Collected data

┄┄┄┄┄┄┄┄┄┄┄┄┄┄┄┄┄┄┄┄

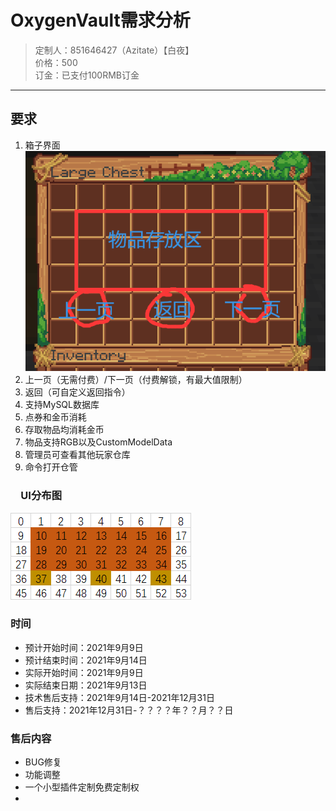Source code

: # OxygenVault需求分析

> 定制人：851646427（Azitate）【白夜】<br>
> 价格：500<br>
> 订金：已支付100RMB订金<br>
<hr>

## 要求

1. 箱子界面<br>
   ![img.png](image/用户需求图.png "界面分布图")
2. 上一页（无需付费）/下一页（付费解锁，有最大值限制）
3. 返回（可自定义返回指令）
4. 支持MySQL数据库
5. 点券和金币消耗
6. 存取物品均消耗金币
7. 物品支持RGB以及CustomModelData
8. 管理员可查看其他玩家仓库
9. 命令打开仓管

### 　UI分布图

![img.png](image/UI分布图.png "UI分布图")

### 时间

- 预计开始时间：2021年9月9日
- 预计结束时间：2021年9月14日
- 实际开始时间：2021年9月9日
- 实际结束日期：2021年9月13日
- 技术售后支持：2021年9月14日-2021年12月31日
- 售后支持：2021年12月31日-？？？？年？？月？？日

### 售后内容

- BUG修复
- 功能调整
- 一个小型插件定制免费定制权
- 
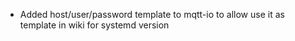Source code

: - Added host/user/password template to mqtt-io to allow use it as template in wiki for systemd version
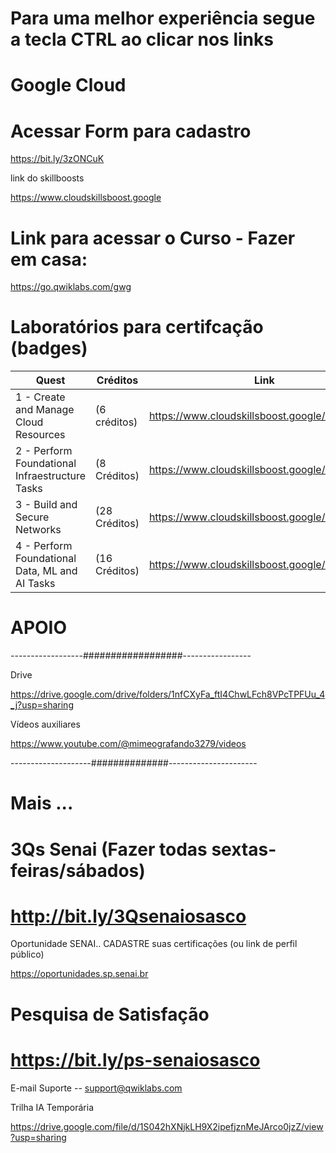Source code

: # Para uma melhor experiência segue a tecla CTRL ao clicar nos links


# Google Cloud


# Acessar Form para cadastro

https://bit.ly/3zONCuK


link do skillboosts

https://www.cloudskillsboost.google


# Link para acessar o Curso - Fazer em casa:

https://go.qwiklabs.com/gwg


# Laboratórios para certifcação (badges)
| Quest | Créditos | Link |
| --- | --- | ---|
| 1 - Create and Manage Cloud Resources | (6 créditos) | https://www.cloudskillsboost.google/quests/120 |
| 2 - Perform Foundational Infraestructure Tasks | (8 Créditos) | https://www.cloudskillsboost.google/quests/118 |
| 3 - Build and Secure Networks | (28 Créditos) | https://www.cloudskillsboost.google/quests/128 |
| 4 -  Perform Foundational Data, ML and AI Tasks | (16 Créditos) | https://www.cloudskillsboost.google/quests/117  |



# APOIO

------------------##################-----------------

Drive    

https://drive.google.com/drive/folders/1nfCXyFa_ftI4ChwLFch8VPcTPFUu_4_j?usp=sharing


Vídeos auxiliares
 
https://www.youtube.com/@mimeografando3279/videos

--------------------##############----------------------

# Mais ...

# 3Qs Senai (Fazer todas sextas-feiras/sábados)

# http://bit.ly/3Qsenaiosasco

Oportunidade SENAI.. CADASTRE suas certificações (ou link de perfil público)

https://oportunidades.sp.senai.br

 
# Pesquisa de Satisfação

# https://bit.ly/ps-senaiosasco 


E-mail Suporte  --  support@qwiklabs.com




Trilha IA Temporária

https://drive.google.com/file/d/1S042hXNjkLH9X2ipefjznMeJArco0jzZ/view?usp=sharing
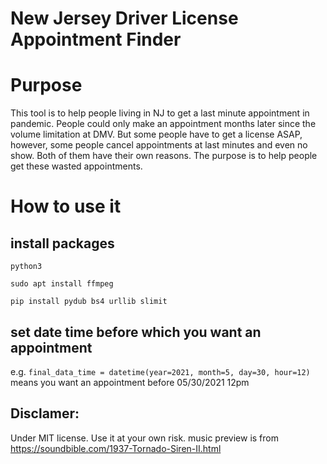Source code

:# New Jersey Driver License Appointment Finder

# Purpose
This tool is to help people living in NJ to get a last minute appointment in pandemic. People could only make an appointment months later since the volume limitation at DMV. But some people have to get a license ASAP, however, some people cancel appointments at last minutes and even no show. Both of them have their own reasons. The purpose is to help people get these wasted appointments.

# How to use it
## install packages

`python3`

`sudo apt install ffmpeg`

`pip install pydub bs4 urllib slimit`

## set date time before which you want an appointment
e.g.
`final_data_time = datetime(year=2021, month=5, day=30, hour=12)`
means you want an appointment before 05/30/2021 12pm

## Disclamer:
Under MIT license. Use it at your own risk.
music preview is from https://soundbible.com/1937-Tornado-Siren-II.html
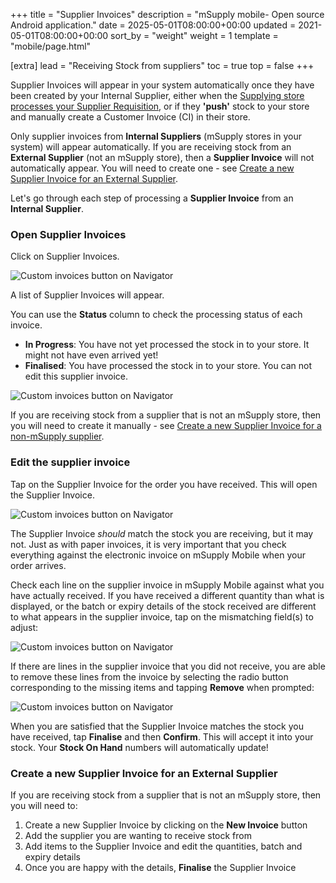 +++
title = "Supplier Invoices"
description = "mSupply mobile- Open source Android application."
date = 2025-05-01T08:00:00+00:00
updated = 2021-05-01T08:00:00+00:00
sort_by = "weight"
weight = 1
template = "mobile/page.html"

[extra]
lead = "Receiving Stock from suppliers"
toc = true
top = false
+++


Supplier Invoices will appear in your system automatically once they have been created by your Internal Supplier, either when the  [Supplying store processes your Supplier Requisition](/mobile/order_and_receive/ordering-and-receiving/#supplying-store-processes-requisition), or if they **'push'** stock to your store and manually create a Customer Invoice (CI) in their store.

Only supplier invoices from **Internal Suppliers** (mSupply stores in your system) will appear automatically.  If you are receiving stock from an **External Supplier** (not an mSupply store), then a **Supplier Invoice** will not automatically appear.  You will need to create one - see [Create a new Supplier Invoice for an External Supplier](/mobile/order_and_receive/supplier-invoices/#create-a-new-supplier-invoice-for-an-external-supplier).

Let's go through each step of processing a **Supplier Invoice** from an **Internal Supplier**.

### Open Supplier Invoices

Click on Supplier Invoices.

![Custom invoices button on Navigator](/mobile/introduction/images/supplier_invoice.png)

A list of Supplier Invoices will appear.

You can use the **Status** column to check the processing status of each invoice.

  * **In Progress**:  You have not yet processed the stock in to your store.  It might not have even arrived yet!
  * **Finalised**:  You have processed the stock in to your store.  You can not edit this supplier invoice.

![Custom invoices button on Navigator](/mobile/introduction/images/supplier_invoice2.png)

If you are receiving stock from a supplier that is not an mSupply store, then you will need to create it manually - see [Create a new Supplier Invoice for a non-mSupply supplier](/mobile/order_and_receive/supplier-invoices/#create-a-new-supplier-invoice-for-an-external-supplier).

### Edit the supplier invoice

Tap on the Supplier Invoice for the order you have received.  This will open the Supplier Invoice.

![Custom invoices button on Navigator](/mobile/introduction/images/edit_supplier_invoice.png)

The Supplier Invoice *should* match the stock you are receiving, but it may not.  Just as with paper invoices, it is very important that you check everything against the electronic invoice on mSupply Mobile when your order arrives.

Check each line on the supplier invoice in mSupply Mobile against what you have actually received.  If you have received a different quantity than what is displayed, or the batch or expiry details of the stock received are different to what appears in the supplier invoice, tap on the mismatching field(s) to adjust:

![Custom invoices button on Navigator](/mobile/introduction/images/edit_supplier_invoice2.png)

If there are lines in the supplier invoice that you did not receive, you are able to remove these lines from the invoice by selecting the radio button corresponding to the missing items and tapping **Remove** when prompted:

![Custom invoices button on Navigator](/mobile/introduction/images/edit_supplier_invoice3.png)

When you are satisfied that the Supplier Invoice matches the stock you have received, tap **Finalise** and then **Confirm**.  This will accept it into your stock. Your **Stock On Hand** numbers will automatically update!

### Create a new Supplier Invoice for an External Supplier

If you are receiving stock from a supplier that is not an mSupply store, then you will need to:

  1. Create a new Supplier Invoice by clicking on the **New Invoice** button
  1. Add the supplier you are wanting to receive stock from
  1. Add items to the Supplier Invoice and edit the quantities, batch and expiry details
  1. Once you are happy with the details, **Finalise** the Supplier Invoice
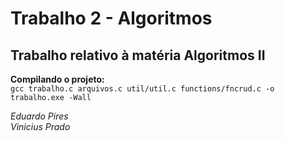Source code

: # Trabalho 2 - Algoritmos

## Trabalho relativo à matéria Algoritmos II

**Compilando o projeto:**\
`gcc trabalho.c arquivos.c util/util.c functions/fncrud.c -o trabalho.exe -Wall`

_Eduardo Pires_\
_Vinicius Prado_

┄┄┄┄┄┄┄┄┄┄┄┄┄┄┄┄┄┄┄┄

EXERCISE:
Using the data above, print exactly the lines from the line that contains "créditos) | https://www.cloudskillsboost.google/quests/120 |" through the line that contains "Créditos) | https://www.cloudskillsboost.google/quests/128 |", with both included.

WRITTEN RESPONSE:
| 1 - Create and Manage Cloud Resources | (6 créditos) | https://www.cloudskillsboost.google/quests/120 |
| 2 - Perform Foundational Infraestructure Tasks | (8 Créditos) | https://www.cloudskillsboost.google/quests/118 |
| 3 - Build and Secure Networks | (28 Créditos) | https://www.cloudskillsboost.google/quests/128 |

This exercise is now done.